レギュラスはまずきっと、スリザリンと…わかりやすい闇の魔法使いを集めることに奔走することとなるのだろう。ならば、私にできることは何か────レギュラスが目をかけられない領域に踏み込み、彼の軍団の強化を図ること。

「まずグリフィンドール。今2年生なんだけど、アリス・トッドって子がいるの。彼女は専らの純血主義者で、正義感も強い────だからこそ、"自分の力でできること"を試したがってる節がある。レギュラスお得意の話術で丸め込めば、アリスとその周りにいる女子達はついて来るんじゃない? でも私達と年の近い子はダメ。監督生の影響が強すぎてとても引き込めない」
「なるほどな。他の寮は?」
「ハッフルパフは勧誘するだけ時間の無駄だろうね。こっちも今の監督生が強すぎる。闇の魔術イコール触れてはならないもの、っていうそれはそれでどうなのって思うような偏見があるから」
「…ということは、レイブンクローになら可能性があると見ても?」
「良いよ。レイブンクローなら、3年生に目星をつけてる。正直4年生から6年生は────これまた監督生の影響が強いから難しいね。3年生なら、フェーリ・アルバートとユーリ・アルバ―ト姉弟。この2人も知的好奇心に長けている双子で、光も闇も関係なく魔法研究を進めてる。…どう、条件的には声をかける余地があるんじゃない?」
「君がそういう相手なら、一度僕からも声をかけてみよう」

4年経ち、魔法の行使に関しては正直私よりも優れている仲間が集まった。
それでも────決してレギュラスは私を蔑ろにしなかった。

私達の意思疎通は入学した時よりもずっと早く、正確になっていた。最初、腹の探り合いをしていた頃が懐かしくさえ思えるくらいだ。仲間として手を取り合った後も、私はしょっちゅうレギュラスの言動の真意を尋ね、レギュラスはレギュラスで私が"何ならレギュラスのためにやるのか"、"どこまで越えたら自分の知識欲を優先するのか"を何度も測りかねているところがあった。

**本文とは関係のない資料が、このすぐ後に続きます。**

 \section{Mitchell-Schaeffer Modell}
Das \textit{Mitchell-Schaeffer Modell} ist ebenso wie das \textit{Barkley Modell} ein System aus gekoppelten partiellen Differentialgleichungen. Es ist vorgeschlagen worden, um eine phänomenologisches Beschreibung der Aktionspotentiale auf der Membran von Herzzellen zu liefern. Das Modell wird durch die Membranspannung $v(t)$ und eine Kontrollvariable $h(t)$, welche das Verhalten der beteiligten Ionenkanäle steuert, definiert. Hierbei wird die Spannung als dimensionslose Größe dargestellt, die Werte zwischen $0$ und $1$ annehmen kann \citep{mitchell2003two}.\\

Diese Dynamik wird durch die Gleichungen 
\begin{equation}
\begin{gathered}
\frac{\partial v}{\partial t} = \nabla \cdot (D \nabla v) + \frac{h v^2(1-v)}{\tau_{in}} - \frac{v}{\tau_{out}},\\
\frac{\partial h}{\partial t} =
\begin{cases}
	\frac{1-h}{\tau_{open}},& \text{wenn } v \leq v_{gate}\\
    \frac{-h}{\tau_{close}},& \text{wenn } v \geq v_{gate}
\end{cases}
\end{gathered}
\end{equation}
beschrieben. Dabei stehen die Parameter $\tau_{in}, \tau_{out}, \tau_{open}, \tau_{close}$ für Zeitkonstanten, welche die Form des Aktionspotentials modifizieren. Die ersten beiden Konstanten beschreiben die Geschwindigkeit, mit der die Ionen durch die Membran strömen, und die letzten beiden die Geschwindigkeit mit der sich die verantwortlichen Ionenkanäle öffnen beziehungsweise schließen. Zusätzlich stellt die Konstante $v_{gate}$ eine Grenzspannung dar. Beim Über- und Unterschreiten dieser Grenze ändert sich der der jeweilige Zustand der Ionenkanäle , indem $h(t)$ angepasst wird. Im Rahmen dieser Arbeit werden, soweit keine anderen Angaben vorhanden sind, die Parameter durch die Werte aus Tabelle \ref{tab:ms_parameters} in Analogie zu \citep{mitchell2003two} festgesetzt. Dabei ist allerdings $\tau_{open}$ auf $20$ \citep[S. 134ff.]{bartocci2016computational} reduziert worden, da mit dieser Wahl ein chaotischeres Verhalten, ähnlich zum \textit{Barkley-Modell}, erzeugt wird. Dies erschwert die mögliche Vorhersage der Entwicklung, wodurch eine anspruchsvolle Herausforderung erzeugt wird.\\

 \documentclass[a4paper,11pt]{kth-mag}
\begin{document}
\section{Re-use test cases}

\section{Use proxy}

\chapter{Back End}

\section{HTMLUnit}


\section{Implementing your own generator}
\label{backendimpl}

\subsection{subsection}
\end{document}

それも、歳月が過ぎればどんどん"当たり前"になっていく。
確かに、私は自分の知識欲を根源にしてレギュラスに近づいた人間だ。レギュラスという個人に心酔していたわけではない。レギュラスが目指すもの、明確に定められた計画、絶対に叶えるという覚悟…。レギュラスが持っている"今の命"に関心があっただけだ。

もし彼が自身の大望を諦めたり、いきなり理不尽な理由で意見の掌返しをするようであれば、私はいつでも彼から離れるつもりでさえいた。そう、私は彼の本心を初めて聞いた瞬間から"逃げない"と心に決めてはいたが、それはあくまで"レギュラスの方が心変わりしない限り"という条件付きのものだったのだ。

でも、今は安心して彼を追い続けている。彼も、安心して私に背中を任せてくれている、それがわかる。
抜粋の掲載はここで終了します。